■ **WORK REQUEST**: Write out every record below exactly as it appears, omitting the pictures.

[Dataset items]
────────────────────
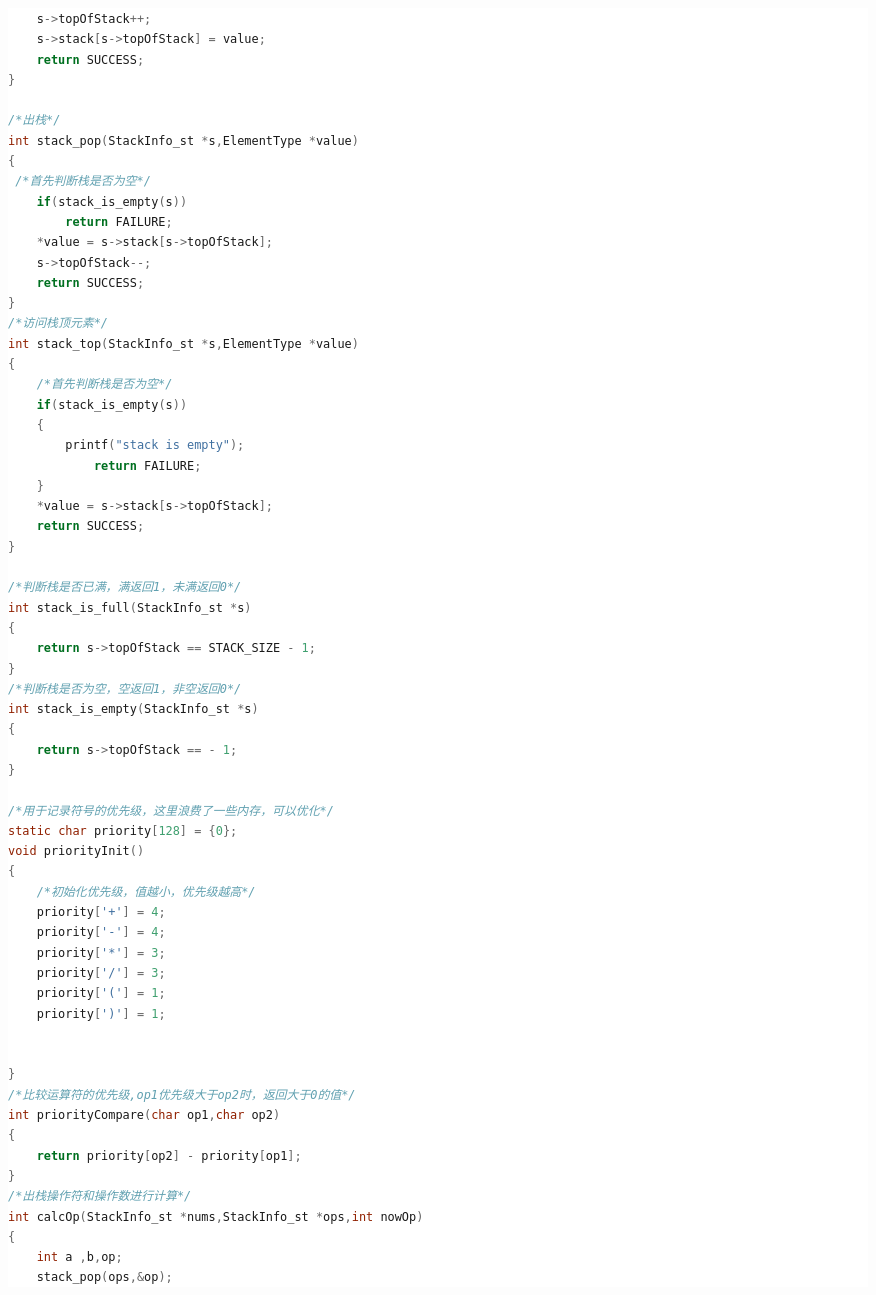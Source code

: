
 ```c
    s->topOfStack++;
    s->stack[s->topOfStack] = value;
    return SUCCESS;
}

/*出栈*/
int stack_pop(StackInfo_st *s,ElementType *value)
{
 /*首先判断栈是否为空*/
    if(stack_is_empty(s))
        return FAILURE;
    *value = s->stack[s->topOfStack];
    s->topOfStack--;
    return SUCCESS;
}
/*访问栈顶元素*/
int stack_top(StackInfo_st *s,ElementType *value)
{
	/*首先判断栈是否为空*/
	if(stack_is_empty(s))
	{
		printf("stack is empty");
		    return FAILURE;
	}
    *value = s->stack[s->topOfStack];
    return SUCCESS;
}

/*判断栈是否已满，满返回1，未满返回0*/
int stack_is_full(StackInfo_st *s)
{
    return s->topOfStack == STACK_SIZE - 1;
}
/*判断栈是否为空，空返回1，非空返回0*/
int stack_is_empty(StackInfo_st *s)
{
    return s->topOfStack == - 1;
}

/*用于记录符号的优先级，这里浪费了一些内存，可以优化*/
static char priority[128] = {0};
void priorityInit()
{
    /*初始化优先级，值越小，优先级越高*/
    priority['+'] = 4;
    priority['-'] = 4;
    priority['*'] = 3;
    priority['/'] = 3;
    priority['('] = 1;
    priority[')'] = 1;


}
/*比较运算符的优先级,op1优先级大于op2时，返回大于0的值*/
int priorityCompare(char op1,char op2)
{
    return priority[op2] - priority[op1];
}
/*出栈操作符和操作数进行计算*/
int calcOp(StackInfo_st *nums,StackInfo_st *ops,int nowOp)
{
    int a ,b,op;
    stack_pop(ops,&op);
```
────────────────────
■ **SOLUTION FOR THIS PROBLEM**:
Source code

:
 ```c
    s->topOfStack++;
    s->stack[s->topOfStack] = value;
    return SUCCESS;
}

/*出栈*/
int stack_pop(StackInfo_st *s,ElementType *value)
{
 /*首先判断栈是否为空*/
    if(stack_is_empty(s))
        return FAILURE;
    *value = s->stack[s->topOfStack];
    s->topOfStack--;
    return SUCCESS;
}
/*访问栈顶元素*/
int stack_top(StackInfo_st *s,ElementType *value)
{
	/*首先判断栈是否为空*/
	if(stack_is_empty(s))
	{
		printf("stack is empty");
		    return FAILURE;
	}
    *value = s->stack[s->topOfStack];
    return SUCCESS;
}

/*判断栈是否已满，满返回1，未满返回0*/
int stack_is_full(StackInfo_st *s)
{
    return s->topOfStack == STACK_SIZE - 1;
}
/*判断栈是否为空，空返回1，非空返回0*/
int stack_is_empty(StackInfo_st *s)
{
    return s->topOfStack == - 1;
}

/*用于记录符号的优先级，这里浪费了一些内存，可以优化*/
static char priority[128] = {0};
void priorityInit()
{
    /*初始化优先级，值越小，优先级越高*/
    priority['+'] = 4;
    priority['-'] = 4;
    priority['*'] = 3;
    priority['/'] = 3;
    priority['('] = 1;
    priority[')'] = 1;


}
/*比较运算符的优先级,op1优先级大于op2时，返回大于0的值*/
int priorityCompare(char op1,char op2)
{
    return priority[op2] - priority[op1];
}
/*出栈操作符和操作数进行计算*/
int calcOp(StackInfo_st *nums,StackInfo_st *ops,int nowOp)
{
    int a ,b,op;
    stack_pop(ops,&op);
```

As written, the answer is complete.